(Work instructions)
Every line in the material below that includes "result" should be copied.

### Task input

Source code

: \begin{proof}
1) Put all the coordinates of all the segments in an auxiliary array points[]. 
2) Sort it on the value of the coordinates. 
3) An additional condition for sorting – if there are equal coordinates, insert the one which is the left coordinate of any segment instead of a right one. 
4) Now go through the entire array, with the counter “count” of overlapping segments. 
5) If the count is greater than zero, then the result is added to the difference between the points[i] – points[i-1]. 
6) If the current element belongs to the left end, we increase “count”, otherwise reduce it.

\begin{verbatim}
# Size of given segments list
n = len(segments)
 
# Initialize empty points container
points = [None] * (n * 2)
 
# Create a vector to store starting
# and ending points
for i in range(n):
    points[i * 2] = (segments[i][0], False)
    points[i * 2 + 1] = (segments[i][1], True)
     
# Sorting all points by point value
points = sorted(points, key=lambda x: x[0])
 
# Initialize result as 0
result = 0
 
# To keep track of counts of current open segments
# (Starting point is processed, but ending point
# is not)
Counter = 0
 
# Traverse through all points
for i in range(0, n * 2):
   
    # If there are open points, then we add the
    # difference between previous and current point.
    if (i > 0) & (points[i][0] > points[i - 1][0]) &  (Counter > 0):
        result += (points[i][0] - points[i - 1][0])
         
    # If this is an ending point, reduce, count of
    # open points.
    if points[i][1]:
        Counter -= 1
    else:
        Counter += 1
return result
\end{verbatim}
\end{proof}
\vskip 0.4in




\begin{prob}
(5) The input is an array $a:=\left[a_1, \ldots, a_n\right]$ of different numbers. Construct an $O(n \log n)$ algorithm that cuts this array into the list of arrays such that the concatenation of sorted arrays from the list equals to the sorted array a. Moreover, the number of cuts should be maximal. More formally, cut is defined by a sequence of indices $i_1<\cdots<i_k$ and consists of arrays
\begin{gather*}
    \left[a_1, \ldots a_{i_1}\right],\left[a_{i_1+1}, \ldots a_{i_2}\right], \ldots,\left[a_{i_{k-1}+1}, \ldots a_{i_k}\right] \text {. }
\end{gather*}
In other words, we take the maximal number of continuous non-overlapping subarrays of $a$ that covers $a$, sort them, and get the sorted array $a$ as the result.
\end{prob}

######

(Completed exercise)
5) If the count is greater than zero, then the result is added to the difference between the points[i] – points[i-1]. 
# Initialize result as 0
result = 0
        result += (points[i][0] - points[i - 1][0])
return result
In other words, we take the maximal number of continuous non-overlapping subarrays of $a$ that covers $a$, sort them, and get the sorted array $a$ as the result.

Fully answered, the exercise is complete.